MACED’s third strategy brief – released today – focuses on the local foods movement in eastern Kentucky, which truly is booming. A new farmers market in the region seems to open every summer. Local butcher shops, like JW Farms The Chop Shop in Hazel Green, are increasing interest in locally-sourced meat products. Small eateries and restaurants, like Treehouse Cafe and Bakery in Hazard, Summit City in Whitesburg, and The Blue Raven in Pikeville – all of which source some of their food from local producers – are becoming anchors of Main Street rebirth, and leading the way for others to do the same.

It’s all no wonder, given Appalachians’ intimate history with agriculture and local food.

Eastern Kentuckians have been subsistence farmers since they first settled this region. In fact, it’s likely the only thing we as a people have done longer than mine coal. To this day, the favorite foods of many Appalachians come from family gardens – fresh, ripe tomatoes with just a touch of salt, white half runner green beans cooked with salt bacon for flavor, new potatoes with a buttery texture that can’t be imitated. They are eastern Kentucky delicacies and staple foods. And now, they could become one of our economic saviors.

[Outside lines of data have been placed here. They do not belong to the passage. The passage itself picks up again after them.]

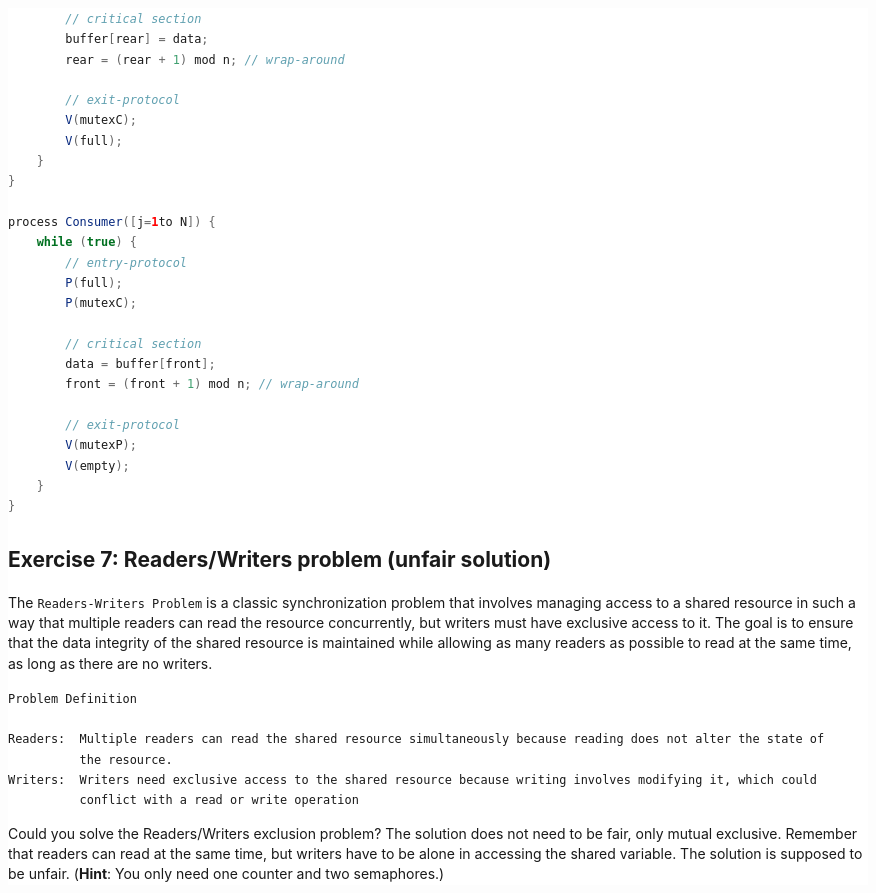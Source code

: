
 ```java
        // critical section
        buffer[rear] = data;
        rear = (rear + 1) mod n; // wrap-around

        // exit-protocol
        V(mutexC);
        V(full);
    }
}

process Consumer([j=1to N]) {
    while (true) {
        // entry-protocol
        P(full);
        P(mutexC);

        // critical section 
        data = buffer[front];
        front = (front + 1) mod n; // wrap-around

        // exit-protocol
        V(mutexP);
        V(empty);
    }
}
```

## Exercise 7: Readers/Writers problem (unfair solution)

The `Readers-Writers Problem` is a classic synchronization problem that involves managing access to a shared resource in
such a way that multiple readers can read the resource concurrently, but writers must have exclusive access to it. The
goal is to ensure that the data integrity of the shared resource is maintained while allowing as many readers as
possible to read at the same time, as long as there are no writers.

    Problem Definition

    Readers:  Multiple readers can read the shared resource simultaneously because reading does not alter the state of 
              the resource.
    Writers:  Writers need exclusive access to the shared resource because writing involves modifying it, which could 
              conflict with a read or write operation

Could you solve the Readers/Writers exclusion problem? The solution does not need to be fair, only mutual exclusive.
Remember that readers can read at the same time, but writers have to be alone in accessing the shared variable.
The solution is supposed to be unfair. (**Hint**: You only need one counter and two semaphores.)
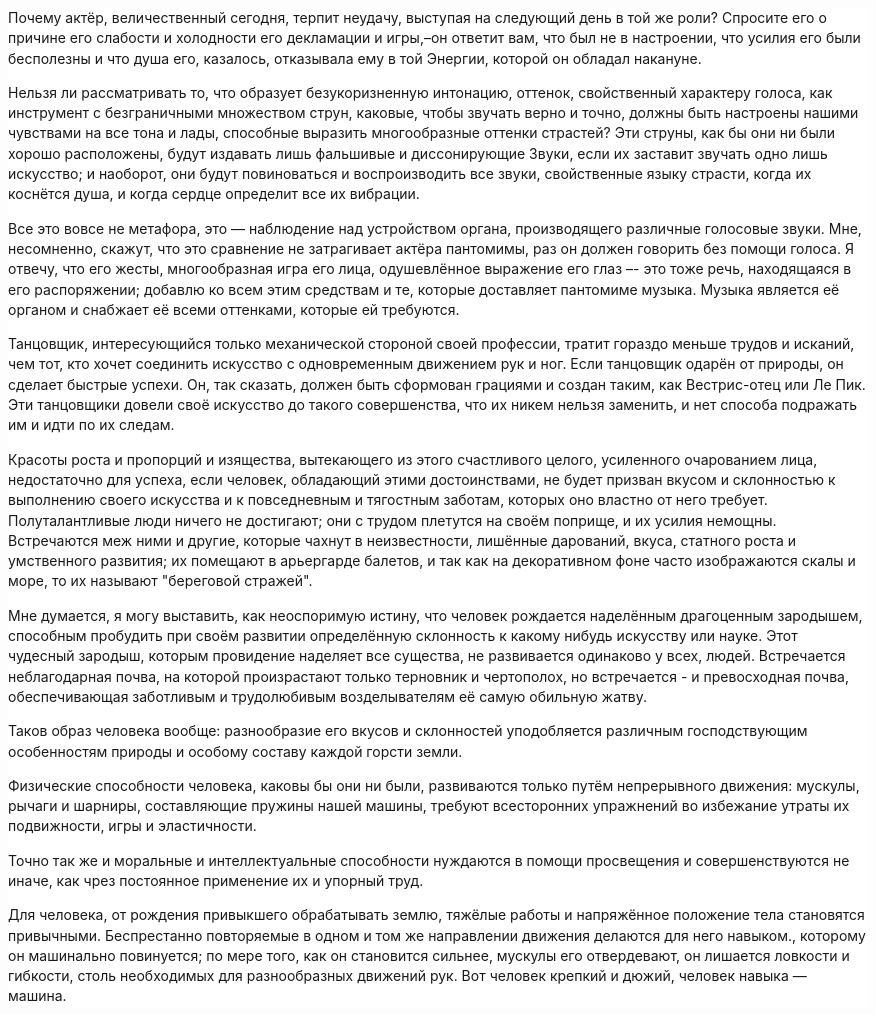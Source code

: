 Почему актёр, величественный сегодня, терпит неудачу, выступая на следующий день в той же роли? Спросите его о причине его слабости и холодности его декламации и игры,–он ответит вам, что был не в настроении, что усилия его были бесполезны и что душа его, казалось, отказывала ему в той Энергии, которой он обладал накануне.

Нельзя ли рассматривать то, что образует безукоризненную интонацию, оттенок, свойственный характеру голоса, как инструмент с безграничными множеством струн, каковые, чтобы звучать верно и точно, должны быть настроены нашими чувствами на все тона и лады, способные выразить многообразные оттенки страстей? Эти струны, как бы они ни были хорошо расположены, будут издавать лишь фальшивые и диссонирующие Звуки, если их заставит звучать одно лишь искусство; и наоборот, они будут повиноваться и воспроизводить все звуки, свойственные языку страсти, когда их коснётся душа, и когда сердце определит все их вибрации.

Все это вовсе не метафора, это — наблюдение над устройством органа, производящего различные голосовые звуки. Мне, несомненно, скажут, что это сравнение не затрагивает актёра пантомимы, раз он должен говорить без помощи голоса. Я отвечу, что его жесты, многообразная игра его лица, одушевлённое выражение его глаз –- это тоже речь, находящаяся в его распоряжении; добавлю ко всем этим средствам и те, которые доставляет пантомиме музыка. Музыка является её органом и снабжает её всеми оттенками, которые ей требуются.

Танцовщик, интересующийся только механической стороной своей профессии, тратит гораздо меньше трудов и исканий, чем тот, кто хочет соединить искусство с одновременным движением рук и ног. Если танцовщик одарён от природы, он сделает быстрые успехи. Он, так сказать, должен быть сформован грациями и создан таким, как Вестрис-отец или Ле Пик. Эти танцовщики довели своё искусство до такого совершенства, что их никем нельзя заменить, и нет способа подражать им и идти по их следам.

Красоты роста и пропорций и изящества, вытекающего из этого счастливого целого, усиленного очарованием лица, недостаточно для успеха, если человек, обладающий этими достоинствами, не будет призван вкусом и склонностью к выполнению своего искусства и к повседневным и тягостным заботам, которых оно властно от него требует. Полуталантливые люди ничего не достигают; они с трудом плетутся на своём поприще, и их усилия немощны. Встречаются меж ними и другие, которые чахнут в неизвестности, лишённые дарований, вкуса, статного роста и умственного развития; их помещают в арьергарде балетов, и так как на декоративном фоне часто изображаются скалы и море, то их называют "береговой стражей".

Мне думается, я могу выставить, как неоспоримую истину, что человек рождается наделённым драгоценным зародышем, способным пробудить при своём развитии определённую склонность к какому нибудь искусству или науке. Этот чудесный зародыш, которым провидение наделяет все существа, не развивается одинаково у всех, людей. Встречается неблагодарная почва, на которой произрастают только терновник и чертополох, но встречается - и превосходная почва, обеспечивающая заботливым и трудолюбивым возделывателям её самую обильную жатву.

Таков образ человека вообще: разнообразие его вкусов и склонностей уподобляется различным господствующим особенностям природы и особому составу каждой горсти земли.

Физические способности человека, каковы бы они ни были, развиваются только путём непрерывного движения: мускулы, рычаги и шарниры, составляющие пружины нашей машины, требуют всесторонних упражнений во избежание утраты их подвижности, игры и эластичности.

Точно так же и моральные и интеллектуальные способности нуждаются в помощи просвещения и совершенствуются не иначе, как чрез постоянное применение их и упорный труд.

Для человека, от рождения привыкшего обрабатывать землю, тяжёлые работы и напряжённое положение тела становятся привычными. Беспрестанно повторяемые в одном и том же направлении движения делаются для него навыком., которому он машинально повинуется; по мере того, как он становится сильнее, мускулы его отвердевают, он лишается ловкости и гибкости, столь необходимых для разнообразных движений рук. Вот человек крепкий и дюжий, человек навыка — машина.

Creating an infrastructure to better support local farmers and food producers is one of the most logical steps we can take toward revitalizing the region’s economy. It just makes sense to capitalize upon one of our most innate assets and find ways to create opportunities with it.

Those opportunities already exist. From MACED’s report:

[I]n 19 Appalachian counties, farms that sell directly to the consumer actually grew between 2007 and 2012. In seven counties, that number more than doubled. Direct-to-consumer sales brought in more than $5.3 million to eastern Kentucky farmers in 2012.

Area health departments, schools and non-profits are promoting the economic and health benefits of fresh fruits and vegetables grown locally. Formal farmers’ markets exist in more than half of eastern Kentucky counties, along with many formal and informal roadside stands. Farm-to-school programs are putting more local food on children’s plates. In fact, in some areas the demand for local food outstrips the supply.

Eastern Kentuckians have never really known before now that our heirloom vegetables and winter hog killings could help us grow a new economy for the future survival of not just ourselves, but our entire region. Now that we do know this, more needs to be done to ensure the local foods sector can continue to boom.